Here is a round-up of today’s other news.
JP Morgan Chase has said it misjudged its decision to bankroll football clubs’ failed attempt to create a breakaway European Super League, after a huge backlash from fans and politicians.
The US bank had financed a €3.25bn (£2.8bn) funding package for the plan, which would have seen 15 European teams, including six of the biggest in England, given permanent places in an annual competition.
The Maltese government continues to sell citizenship to multimillionaires who have minimal genuine links to the country, a Guardian undercover investigation has revealed.
Rich applicants are signing €1m deals in return for Maltese passports after a 12-month qualifying period, secret filming suggests, in news that will further alarm Brussels after this week’s leak of documents from one of the world’s largest passport brokerage firms.

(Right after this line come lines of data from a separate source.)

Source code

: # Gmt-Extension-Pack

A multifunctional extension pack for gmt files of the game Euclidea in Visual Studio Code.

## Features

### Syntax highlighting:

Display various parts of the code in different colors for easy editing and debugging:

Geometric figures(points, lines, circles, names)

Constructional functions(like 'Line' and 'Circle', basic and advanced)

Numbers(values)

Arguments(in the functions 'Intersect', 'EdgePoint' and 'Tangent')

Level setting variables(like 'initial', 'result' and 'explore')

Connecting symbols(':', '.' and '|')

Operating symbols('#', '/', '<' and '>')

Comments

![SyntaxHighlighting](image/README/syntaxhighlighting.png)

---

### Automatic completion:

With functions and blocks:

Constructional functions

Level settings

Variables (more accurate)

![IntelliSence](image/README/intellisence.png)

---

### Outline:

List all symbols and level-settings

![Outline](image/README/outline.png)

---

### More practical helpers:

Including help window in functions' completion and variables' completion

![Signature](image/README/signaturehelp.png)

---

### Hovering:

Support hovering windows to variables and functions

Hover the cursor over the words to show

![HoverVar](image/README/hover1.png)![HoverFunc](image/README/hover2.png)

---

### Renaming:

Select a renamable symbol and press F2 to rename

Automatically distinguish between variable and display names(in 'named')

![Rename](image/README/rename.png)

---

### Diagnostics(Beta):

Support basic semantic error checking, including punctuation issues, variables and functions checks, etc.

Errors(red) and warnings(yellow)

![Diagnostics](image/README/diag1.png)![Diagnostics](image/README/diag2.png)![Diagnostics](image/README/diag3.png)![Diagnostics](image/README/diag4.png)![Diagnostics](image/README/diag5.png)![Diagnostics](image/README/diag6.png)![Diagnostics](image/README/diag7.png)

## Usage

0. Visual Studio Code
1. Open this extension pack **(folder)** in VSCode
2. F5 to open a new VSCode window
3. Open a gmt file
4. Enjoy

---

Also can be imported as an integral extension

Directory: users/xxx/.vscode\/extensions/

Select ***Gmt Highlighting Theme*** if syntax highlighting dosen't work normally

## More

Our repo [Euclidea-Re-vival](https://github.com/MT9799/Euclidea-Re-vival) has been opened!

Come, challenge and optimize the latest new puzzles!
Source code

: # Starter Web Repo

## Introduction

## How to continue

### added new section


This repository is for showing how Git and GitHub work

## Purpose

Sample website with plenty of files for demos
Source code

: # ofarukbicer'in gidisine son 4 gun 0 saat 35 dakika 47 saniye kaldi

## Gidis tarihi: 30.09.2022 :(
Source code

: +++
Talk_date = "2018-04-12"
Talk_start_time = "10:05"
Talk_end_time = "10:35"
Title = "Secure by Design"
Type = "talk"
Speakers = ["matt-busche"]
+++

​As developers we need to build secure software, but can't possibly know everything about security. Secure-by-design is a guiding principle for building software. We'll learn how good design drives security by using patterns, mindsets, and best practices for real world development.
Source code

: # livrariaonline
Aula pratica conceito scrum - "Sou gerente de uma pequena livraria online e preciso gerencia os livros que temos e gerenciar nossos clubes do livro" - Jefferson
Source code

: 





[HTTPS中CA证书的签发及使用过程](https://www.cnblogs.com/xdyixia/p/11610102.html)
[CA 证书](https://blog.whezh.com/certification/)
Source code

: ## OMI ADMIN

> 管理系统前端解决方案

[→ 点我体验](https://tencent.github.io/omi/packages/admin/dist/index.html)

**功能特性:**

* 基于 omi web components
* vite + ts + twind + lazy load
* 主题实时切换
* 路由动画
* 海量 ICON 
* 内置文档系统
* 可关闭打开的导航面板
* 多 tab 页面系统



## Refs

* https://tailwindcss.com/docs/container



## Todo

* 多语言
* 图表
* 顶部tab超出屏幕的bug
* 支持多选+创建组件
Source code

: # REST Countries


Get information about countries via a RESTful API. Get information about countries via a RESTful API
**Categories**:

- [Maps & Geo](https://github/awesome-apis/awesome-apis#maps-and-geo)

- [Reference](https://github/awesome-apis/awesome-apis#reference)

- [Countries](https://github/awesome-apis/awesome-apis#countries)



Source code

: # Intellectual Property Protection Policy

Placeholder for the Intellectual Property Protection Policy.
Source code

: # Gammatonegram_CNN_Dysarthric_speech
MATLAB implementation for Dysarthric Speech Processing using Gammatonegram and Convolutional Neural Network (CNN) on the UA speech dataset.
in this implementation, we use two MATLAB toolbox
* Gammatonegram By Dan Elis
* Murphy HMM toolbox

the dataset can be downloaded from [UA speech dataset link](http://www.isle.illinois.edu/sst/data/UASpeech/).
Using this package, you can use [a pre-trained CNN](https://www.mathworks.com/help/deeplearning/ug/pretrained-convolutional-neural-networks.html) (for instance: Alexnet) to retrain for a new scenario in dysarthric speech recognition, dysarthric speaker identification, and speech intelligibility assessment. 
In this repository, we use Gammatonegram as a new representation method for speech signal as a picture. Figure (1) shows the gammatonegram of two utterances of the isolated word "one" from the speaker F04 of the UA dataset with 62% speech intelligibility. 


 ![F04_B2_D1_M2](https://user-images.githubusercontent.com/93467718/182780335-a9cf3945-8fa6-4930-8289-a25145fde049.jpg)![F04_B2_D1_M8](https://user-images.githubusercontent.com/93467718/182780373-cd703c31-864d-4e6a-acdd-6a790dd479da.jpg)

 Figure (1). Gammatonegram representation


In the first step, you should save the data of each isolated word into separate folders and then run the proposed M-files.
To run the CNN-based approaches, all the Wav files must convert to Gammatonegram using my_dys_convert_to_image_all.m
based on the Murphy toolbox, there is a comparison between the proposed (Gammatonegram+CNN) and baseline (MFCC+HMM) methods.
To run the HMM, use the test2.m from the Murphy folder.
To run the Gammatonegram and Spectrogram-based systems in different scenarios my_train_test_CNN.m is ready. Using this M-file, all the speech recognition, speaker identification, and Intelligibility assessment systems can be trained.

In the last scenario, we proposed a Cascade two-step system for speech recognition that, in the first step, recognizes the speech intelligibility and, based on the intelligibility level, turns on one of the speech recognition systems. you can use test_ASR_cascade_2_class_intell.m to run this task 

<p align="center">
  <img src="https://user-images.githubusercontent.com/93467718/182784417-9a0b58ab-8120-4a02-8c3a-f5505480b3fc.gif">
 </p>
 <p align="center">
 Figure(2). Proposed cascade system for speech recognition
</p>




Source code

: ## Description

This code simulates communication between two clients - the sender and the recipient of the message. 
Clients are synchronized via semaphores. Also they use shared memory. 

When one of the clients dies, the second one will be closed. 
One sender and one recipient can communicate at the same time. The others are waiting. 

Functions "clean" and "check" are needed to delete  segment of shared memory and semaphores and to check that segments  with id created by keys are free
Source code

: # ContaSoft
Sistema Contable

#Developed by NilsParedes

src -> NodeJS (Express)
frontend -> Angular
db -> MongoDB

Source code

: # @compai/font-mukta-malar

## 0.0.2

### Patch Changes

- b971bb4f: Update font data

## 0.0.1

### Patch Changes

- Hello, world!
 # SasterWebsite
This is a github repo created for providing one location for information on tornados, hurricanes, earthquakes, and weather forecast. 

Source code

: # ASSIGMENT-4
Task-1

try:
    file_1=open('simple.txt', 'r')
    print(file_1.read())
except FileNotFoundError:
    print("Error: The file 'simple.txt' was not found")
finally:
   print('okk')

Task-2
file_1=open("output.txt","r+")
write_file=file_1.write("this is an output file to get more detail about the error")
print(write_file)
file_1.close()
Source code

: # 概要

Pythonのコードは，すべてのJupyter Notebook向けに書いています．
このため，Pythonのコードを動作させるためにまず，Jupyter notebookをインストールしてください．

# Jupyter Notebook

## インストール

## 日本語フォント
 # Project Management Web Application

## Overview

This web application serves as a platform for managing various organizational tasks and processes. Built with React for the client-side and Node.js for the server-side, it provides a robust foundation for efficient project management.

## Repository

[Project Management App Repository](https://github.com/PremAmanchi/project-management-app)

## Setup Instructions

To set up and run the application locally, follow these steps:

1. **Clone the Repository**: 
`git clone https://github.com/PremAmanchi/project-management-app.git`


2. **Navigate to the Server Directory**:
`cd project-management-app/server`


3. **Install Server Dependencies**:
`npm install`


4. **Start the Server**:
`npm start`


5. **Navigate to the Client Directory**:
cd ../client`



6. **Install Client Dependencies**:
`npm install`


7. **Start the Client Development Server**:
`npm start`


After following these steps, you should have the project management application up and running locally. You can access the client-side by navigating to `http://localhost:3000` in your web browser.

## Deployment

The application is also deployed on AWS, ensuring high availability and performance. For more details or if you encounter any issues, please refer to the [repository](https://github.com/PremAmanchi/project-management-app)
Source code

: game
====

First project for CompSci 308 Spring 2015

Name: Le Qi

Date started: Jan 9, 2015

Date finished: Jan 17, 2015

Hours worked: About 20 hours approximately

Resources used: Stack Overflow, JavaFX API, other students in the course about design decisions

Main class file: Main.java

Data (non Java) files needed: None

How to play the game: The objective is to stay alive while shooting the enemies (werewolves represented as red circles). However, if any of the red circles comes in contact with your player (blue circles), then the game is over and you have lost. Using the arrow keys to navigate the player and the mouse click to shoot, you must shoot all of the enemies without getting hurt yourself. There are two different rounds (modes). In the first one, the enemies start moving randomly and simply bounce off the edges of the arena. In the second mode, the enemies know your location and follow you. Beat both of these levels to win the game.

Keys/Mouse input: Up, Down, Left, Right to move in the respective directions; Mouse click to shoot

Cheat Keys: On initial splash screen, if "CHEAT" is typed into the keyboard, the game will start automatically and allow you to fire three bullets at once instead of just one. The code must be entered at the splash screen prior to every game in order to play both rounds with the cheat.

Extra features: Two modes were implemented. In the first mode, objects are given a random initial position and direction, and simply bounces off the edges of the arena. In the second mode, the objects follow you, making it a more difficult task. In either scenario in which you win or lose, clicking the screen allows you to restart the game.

FirstGroup has sold the bulk of its North American transport business in a deal worth $4bn, as the transport group looks to focus on its UK bus and rail operations.
The Aberdeen-based FirstGroup has sold First Student, the biggest school-run operator in the US, with about 43,000 yellow buses, and First Transit, which provides outsourced public transport, to EQT Infrastructure.
Dozens of former post office workers have had their convictions for theft, fraud and false accounting quashed by the court of appeal after judges ruled the convictions were due to “corrupt data” from the Post Office’s IT system.
In the latest chapter of one of the biggest miscarriages of justice in English legal history, 39 people who were prosecuted after the Horizon IT system installed by the Post Office and supplied by Fujitsu falsely suggested there were cash shortfalls, had their names cleared on Friday.
And a couple of stories from last night:
Keir Starmer has announced a £30bn plan to revive UK manufacturing by creating 400,000 green jobs.
A small medical ventilator firm has hit out at the apparent special treatment given to the engineering firm Dyson on tax, after it was left unable to sell more than 100 devices built at the request of the health secretary, Matt Hancock.
The Lancashire-based NorVap started building ventilators at the onset of the Covid pandemic in mid-March 2020 after the government called on British industry to join a “ventilator challenge” to help the NHS treat a flood of Covid-19 patients.